Conventional wisdom and tradition tell us that basting makes the turkey meat more moist. It’s what our grandmothers (and their grandmothers?) have sworn by for generations. But basting as a technique for a juicy bird is a myth that doesn’t hold up to science. (The argument that this is how it’s been done in the past is not good enough. Just because our elders rinsed poultry, doesn’t mean we should.)
My induction into the anti-basting club came in the early aughts, when social media and virality didn’t yet exist. I was still in college and spent whatever free time I had reading recipes and watching Food Network, especially Alton Brown’s “Good Eats.” It was Brown’s arguments against basting — he called it “evil” — that caught my eye. For this barely-an-adult in my early 20s, hot takes, perhaps because they sounded bold and cool, were like catnip. I followed Brown’s instructions to end up with the best turkey I’d ever eaten.

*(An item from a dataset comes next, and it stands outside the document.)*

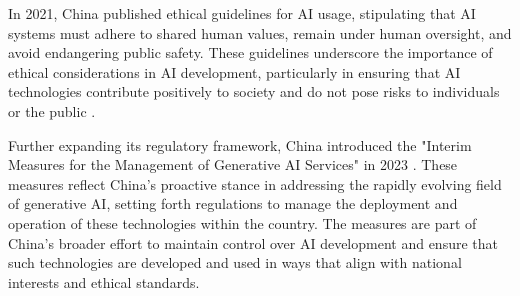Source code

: In 2021, China published ethical guidelines for AI usage, stipulating that AI systems must adhere to shared human values, remain under human oversight, and avoid endangering public safety. These guidelines underscore the importance of ethical considerations in AI development, particularly in ensuring that AI technologies contribute positively to society and do not pose risks to individuals or the public \cite{cset_ethical_norms_2021}.

Further expanding its regulatory framework, China introduced the "Interim Measures for the Management of Generative AI Services" in 2023 \cite{fortune_china_ai_2023}. These measures reflect China's proactive stance in addressing the rapidly evolving field of generative AI, setting forth regulations to manage the deployment and operation of these technologies within the country. The measures are part of China's broader effort to maintain control over AI development and ensure that such technologies are developed and used in ways that align with national interests and ethical standards.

I’ve been making Thanksgiving dinners since I was 14, but until Brown’s method, I was relying on the plastic pop-up timer and basting at 20-minute intervals. The turkey was always dry, and it made me wonder why this stringy bird was a holiday darling.
According to Brown, basting is not only ineffective, it’s also inefficient. The basting juices don’t penetrate the turkey skin, and each time you open the oven door, heat escapes, slowing down the cooking process, which prolongs the roasting time and thus risks dry meat.
To get even more details on the science, I reached out to Paul Adams, science research editor at America’s Test Kitchen, and asked him for his two cents on basting.
“Traditional basting has one advantage,” Adams said, “depositing dissolved proteins onto the skin, which facilitate the Maillard reaction.” That interaction of sugars and the proteins’ amino acids gives you browner and glossier — not crispier — turkey skin.
Adams is in the no-basting camp for similar reasons as Brown, calling the practice “not beneficial.” The myth makes sense on the surface, he said. “You’re putting moisture onto your turkey, therefore your turkey will be more moist. But the turkey skin is impermeable to moisture, so it doesn’t get into the bird.”
“When you cook a turkey, lots of moisture is evaporating. The skin is made up of 50 percent water, and in order for that skin to get crisp, all that water needs to cook off. It takes way more energy to evaporate water than it does to just heat water,” Adams said. Evaporating a water-based basting liquid also causes significant cooling. When that energy is drawn out of the turkey, it slows down the cook time and dries out the meat.
While Adams is against most basting, he thinks that basting with oil, butter or another fat a couple of times during the roasting process could be effective. The added fats help crisp up the skin and make it more flavorful. And because the fat limits evaporation, trapping the moisture underneath, the turkey would cook 20 to 25 percent faster, he said.
Adams acknowledged that some myths are harder to dispel than others, sharing that his own father, despite Adams’s food science cred, doesn’t follow his son’s advice. “My dad is a big baster, and we had a little argument about [this interview].” This Thanksgiving, Adams is going to focus on the vegetable sides — and look the other way when his father bastes the turkey.